So schaffen Sie den Sprung von 5 auf 10 km


Vom 5- zum 10-km-Läufer zu werden, ist sicherlich einfacher als vom Halbmarathon- zum Marathonläufer. Obwohl Sie Ihre Wettkampfdistanz verdoppeln, sind es doch nur fünf weitere Kilometer, die Sie zurücklegen müssen. Die Unterschiede in der Vorbereitung sind nicht allzu groß, und grundsätzlich kann man sagen, dass ein fitter 5-km-Läufer auch mehr oder weniger problemlos zehn Kilometer schafft.
Die Vorbereitung
Eines der folgenden beiden Laufprogramme sollte bei Läufern, die ein Zeitziel für Ihre 10-km-Laufveranstaltung vor Augen haben, auf dem Wochenplan stehen.
Bei sehr ambitionierten Läufern (mit einem 10-km-Zeitziel unter 42:30 Minuten) sollten dagegen beide Lauftrainings einmal wöchentlich auf dem Programm stehen:
1. Tempodauerlauf über 20 bis 25 Minuten
Bereiten Sie den Tempodauerlauf mit mindestens zehn Minuten langsamem Joggen vor und nach; besser sind 15 Minuten. Das Tempo des entscheidenden Laufabschnitts über 20 bis 25 Minuten sollte anspruchsvoll sein, aber über die gesamte Zeitdauer gehalten werden können. Tatsächlich sollten Sie sogar gegen Ende hin das Gefühl haben, Sie hätten noch mindestens fünf Minuten so schnell weiterlaufen können. Ein entsprechendes Tempo für den Tempodauerlauf entspricht 88 Prozent Ihres Maximalpulses, d. h. es ist sechs bis zehn Sekunden pro Kilometer langsamer als Ihr angestrebtes 10-km-Wettkampftempo.
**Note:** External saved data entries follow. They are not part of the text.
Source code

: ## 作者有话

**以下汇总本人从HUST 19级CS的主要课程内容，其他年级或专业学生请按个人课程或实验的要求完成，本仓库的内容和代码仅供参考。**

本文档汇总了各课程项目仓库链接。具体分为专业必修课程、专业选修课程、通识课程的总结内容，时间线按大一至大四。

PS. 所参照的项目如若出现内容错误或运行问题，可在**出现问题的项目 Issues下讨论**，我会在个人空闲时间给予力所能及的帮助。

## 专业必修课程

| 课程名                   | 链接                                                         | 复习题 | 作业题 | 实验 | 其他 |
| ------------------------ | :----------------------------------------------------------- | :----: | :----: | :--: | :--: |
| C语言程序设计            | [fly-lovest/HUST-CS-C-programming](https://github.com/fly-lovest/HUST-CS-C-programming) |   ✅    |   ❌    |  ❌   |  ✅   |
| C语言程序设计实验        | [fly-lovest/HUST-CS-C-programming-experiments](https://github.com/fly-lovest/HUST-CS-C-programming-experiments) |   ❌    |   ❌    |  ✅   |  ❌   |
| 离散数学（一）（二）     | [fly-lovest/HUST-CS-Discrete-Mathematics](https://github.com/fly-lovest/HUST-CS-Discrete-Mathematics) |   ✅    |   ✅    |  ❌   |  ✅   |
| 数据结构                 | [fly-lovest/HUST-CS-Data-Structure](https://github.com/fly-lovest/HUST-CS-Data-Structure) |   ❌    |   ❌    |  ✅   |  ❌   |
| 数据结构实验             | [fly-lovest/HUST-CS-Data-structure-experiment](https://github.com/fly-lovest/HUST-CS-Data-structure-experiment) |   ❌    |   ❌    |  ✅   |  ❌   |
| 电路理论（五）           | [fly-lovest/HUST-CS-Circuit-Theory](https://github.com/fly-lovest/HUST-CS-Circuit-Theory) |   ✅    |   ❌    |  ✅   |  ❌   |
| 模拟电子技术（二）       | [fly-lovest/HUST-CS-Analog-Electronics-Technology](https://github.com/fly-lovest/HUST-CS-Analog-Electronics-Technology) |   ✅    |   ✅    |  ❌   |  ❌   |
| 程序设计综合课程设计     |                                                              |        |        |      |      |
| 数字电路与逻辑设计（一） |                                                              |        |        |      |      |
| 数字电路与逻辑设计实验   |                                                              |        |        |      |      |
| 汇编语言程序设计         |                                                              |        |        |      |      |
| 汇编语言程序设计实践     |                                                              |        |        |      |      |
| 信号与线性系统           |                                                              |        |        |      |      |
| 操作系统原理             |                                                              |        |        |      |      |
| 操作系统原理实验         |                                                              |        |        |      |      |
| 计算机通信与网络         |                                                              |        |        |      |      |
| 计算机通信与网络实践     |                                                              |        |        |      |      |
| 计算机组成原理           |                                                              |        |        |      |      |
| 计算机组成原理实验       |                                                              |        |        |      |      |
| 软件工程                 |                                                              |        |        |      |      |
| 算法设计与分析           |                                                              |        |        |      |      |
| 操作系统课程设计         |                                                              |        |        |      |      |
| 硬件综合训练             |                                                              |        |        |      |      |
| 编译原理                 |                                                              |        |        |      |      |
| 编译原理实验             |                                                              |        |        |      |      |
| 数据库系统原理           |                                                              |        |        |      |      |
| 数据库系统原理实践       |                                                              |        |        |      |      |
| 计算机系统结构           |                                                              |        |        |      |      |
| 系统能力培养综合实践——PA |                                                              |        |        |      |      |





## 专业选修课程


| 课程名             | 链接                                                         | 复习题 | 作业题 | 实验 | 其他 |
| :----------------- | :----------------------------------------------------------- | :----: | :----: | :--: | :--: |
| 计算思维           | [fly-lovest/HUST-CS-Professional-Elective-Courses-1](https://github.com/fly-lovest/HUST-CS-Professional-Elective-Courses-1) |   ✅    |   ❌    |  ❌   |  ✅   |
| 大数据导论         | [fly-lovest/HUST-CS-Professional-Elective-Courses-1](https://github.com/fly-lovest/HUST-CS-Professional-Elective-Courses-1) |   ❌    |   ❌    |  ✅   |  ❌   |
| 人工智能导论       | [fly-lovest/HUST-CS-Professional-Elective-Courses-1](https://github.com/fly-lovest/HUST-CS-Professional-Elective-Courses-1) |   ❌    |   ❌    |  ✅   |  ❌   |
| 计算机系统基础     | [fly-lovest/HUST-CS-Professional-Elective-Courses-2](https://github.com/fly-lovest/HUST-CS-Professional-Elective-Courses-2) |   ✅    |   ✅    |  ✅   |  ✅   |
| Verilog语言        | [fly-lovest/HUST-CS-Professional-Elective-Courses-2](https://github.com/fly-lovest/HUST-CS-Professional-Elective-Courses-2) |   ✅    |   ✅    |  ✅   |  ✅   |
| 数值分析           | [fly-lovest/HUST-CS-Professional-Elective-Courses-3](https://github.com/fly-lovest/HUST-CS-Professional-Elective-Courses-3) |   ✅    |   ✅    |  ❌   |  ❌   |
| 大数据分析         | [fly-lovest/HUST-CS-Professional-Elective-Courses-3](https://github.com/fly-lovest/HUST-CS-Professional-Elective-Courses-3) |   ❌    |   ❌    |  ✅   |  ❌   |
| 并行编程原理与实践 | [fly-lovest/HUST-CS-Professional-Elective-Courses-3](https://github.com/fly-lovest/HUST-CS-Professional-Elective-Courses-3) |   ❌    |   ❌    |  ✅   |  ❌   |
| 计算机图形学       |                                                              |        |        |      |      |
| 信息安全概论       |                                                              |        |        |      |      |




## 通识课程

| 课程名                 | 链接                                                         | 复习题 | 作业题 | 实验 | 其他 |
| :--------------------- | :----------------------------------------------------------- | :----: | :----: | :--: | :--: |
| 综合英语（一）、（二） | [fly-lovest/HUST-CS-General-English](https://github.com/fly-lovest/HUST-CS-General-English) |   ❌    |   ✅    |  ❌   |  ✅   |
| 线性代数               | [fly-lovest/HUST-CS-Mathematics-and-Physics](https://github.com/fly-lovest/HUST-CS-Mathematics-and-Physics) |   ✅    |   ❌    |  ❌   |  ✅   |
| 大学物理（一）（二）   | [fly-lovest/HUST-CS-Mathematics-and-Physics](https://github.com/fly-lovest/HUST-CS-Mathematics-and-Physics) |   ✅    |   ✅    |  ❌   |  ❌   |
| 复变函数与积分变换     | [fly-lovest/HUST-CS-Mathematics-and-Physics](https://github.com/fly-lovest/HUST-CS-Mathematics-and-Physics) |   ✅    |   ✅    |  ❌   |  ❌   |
2. Tempoläufe über 6 x 1 km
Bereiten Sie auch die Tempoläufe mit mindestens zehn bis fünfzehn Minuten Einlaufen vor und mit einem entsprechenden Auslaufen nach. Starten Sie anschließend in das Intervalltraining und nutzen Sie bei den Kilometerbelastungen ein Tempo, das etwa 94 Prozent Ihres Maximalpulses entspricht bzw. fünf bis acht Sekunden pro Kilometer schneller ist als Ihr angestrebtes 10-km- Wettkampftempo. Die Pausen zwischen den Belastungen sollen zeitlich genau halb so lang sein wie die Belastungen und werden getrabt (ganz langsames Jogging). Es empfiehlt sich, dieses Training auf exakt vermessenen Strecken bzw. einer Laufbahn zu absolvieren.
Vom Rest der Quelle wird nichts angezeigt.